Russel Hardin points out that, because the basic function of a constitution is to co-ordinate interactions in society, what is essential is not the agreement of the people, but their acquiescence to the constitution.Footnote 15 Joseph Raz argues that constitutions are inherently self-validating: “They are valid just because they are there, enshrined in the practice of their countries”.Footnote 16 According to Raz, a constitution is legitimate, as long as it is effectively working as a constitution and remains within the boundaries set by moral principles. It does not derive its authority from the authority of its authors. If Hardin and Raz are correct, then the concept of constituent power is dispensable. How a constitution was formed, or in whose name, is not relevant to the legitimacy of that constitution.Footnote 17 The questions to be asked are: is the constitution working, and is it within the boundaries set by moral principles?Footnote 18
I suspect that the authors’ focus on the self-constitution of “We, the People” derives from their sincere commitment to democratic ideals. However, one of the moral and democratic principles addressed is that the government should be accountable to the people’s interests and aspirations. The definition of “democratic” does not necessitate taking “We, the People” so seriously.

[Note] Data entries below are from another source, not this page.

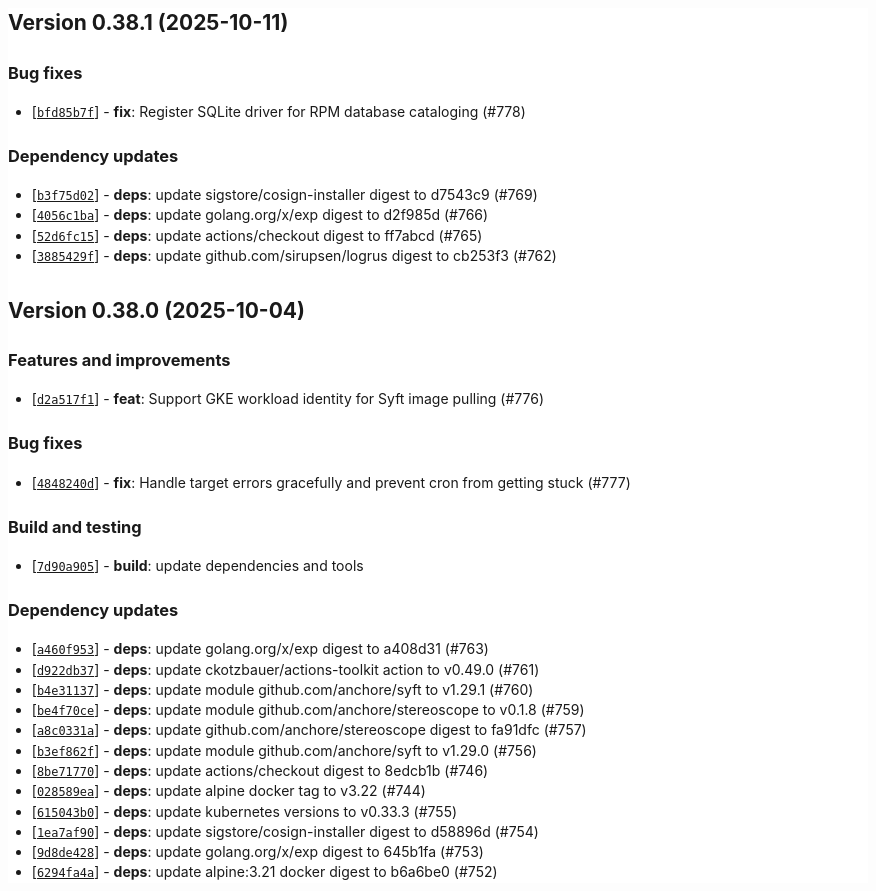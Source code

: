 ## Version 0.38.1 (2025-10-11)

### Bug fixes

* [[`bfd85b7f`](https://github.com/ckotzbauer&#x2F;sbom-operator/commit/bfd85b7f)] - **fix**: Register SQLite driver for RPM database cataloging (#778)

### Dependency updates

* [[`b3f75d02`](https://github.com/ckotzbauer&#x2F;sbom-operator/commit/b3f75d02)] - **deps**: update sigstore&#x2F;cosign-installer digest to d7543c9 (#769)
* [[`4056c1ba`](https://github.com/ckotzbauer&#x2F;sbom-operator/commit/4056c1ba)] - **deps**: update golang.org&#x2F;x&#x2F;exp digest to d2f985d (#766)
* [[`52d6fc15`](https://github.com/ckotzbauer&#x2F;sbom-operator/commit/52d6fc15)] - **deps**: update actions&#x2F;checkout digest to ff7abcd (#765)
* [[`3885429f`](https://github.com/ckotzbauer&#x2F;sbom-operator/commit/3885429f)] - **deps**: update github.com&#x2F;sirupsen&#x2F;logrus digest to cb253f3 (#762)


## Version 0.38.0 (2025-10-04)

### Features and improvements

* [[`d2a517f1`](https://github.com/ckotzbauer&#x2F;sbom-operator/commit/d2a517f1)] - **feat**: Support GKE workload identity for Syft image pulling (#776)

### Bug fixes

* [[`4848240d`](https://github.com/ckotzbauer&#x2F;sbom-operator/commit/4848240d)] - **fix**: Handle target errors gracefully and prevent cron from getting stuck (#777)

### Build and testing

* [[`7d90a905`](https://github.com/ckotzbauer&#x2F;sbom-operator/commit/7d90a905)] - **build**: update dependencies and tools

### Dependency updates

* [[`a460f953`](https://github.com/ckotzbauer&#x2F;sbom-operator/commit/a460f953)] - **deps**: update golang.org&#x2F;x&#x2F;exp digest to a408d31 (#763)
* [[`d922db37`](https://github.com/ckotzbauer&#x2F;sbom-operator/commit/d922db37)] - **deps**: update ckotzbauer&#x2F;actions-toolkit action to v0.49.0 (#761)
* [[`b4e31137`](https://github.com/ckotzbauer&#x2F;sbom-operator/commit/b4e31137)] - **deps**: update module github.com&#x2F;anchore&#x2F;syft to v1.29.1 (#760)
* [[`be4f70ce`](https://github.com/ckotzbauer&#x2F;sbom-operator/commit/be4f70ce)] - **deps**: update module github.com&#x2F;anchore&#x2F;stereoscope to v0.1.8 (#759)
* [[`a8c0331a`](https://github.com/ckotzbauer&#x2F;sbom-operator/commit/a8c0331a)] - **deps**: update github.com&#x2F;anchore&#x2F;stereoscope digest to fa91dfc (#757)
* [[`b3ef862f`](https://github.com/ckotzbauer&#x2F;sbom-operator/commit/b3ef862f)] - **deps**: update module github.com&#x2F;anchore&#x2F;syft to v1.29.0 (#756)
* [[`8be71770`](https://github.com/ckotzbauer&#x2F;sbom-operator/commit/8be71770)] - **deps**: update actions&#x2F;checkout digest to 8edcb1b (#746)
* [[`028589ea`](https://github.com/ckotzbauer&#x2F;sbom-operator/commit/028589ea)] - **deps**: update alpine docker tag to v3.22 (#744)
* [[`615043b0`](https://github.com/ckotzbauer&#x2F;sbom-operator/commit/615043b0)] - **deps**: update kubernetes versions to v0.33.3 (#755)
* [[`1ea7af90`](https://github.com/ckotzbauer&#x2F;sbom-operator/commit/1ea7af90)] - **deps**: update sigstore&#x2F;cosign-installer digest to d58896d (#754)
* [[`9d8de428`](https://github.com/ckotzbauer&#x2F;sbom-operator/commit/9d8de428)] - **deps**: update golang.org&#x2F;x&#x2F;exp digest to 645b1fa (#753)
* [[`6294fa4a`](https://github.com/ckotzbauer&#x2F;sbom-operator/commit/6294fa4a)] - **deps**: update alpine:3.21 docker digest to b6a6be0 (#752)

Another moral is that if co-ordination of social interactions is the ultimate purpose of constitutionalism, a sovereign nation-state with an image of solid constitutional subjectivity is not necessarily the best instrument. A supra-national organization, such as a federation like the Bismarckian Empire or a foreign contractor trusted with government jobs, may perform that function better. We should not take sovereignty too seriously, either.Footnote 19
Though this book is impeccably well-researched, one aspect of their description of Article 9 of the Constitution of Japan should be nuanced further. While the authors emphasized that during the constituent Diet, both the Prime Minister, Shigeru Yoshida, and the Minister in charge of constitutional affairs, Tokujiro Kanamori, stated that Japan renounced any war, including self-defensive war (p. 85), it should be pointed out that these two ministers did not express that Japan renounced the right to self-defence, in particular, that of individual self-defence. On the contrary, during the constituent Diet, Kanamori said, “while Article 9 prohibits the government from maintaining war potential, there may be other ways to defend ourselves”.Footnote 20 He suggested that when Japan joined the United Nations, Japan should and could find a way to reconcile Article 9 and the UN Charter.Footnote 21
Simultaneously with the promulgation of the Constitution of Japan in November 1946, the government issued a booklet entitled An Introduction to the New Constitution (新憲法の解説), which was authored by members of the Cabinet Legislation Bureau and with forewords written by Yoshida and Kanamori, and in which the government explained how to reconcile Article 9 and the UN Charter. According to the booklet, at the 1946 constituent Parliament, many raised the concern that Japan would be unable to repel attacks from abroad under Article 9. The booklet states that there is no reason to worry over this issue, because Japan will join the United Nations soon after becoming independent, and the UN Charter clearly recognizes the right to self-defence for its member states.
This implies that the government at the time of the promulgation of the Constitution regarded the right of individual self-defence as permissible as a way of repelling foreign attack under Article 9. If so, we can doubt whether there was any fundamental turnaround on the part of the government when the Self-Defence Forces were established in 1954.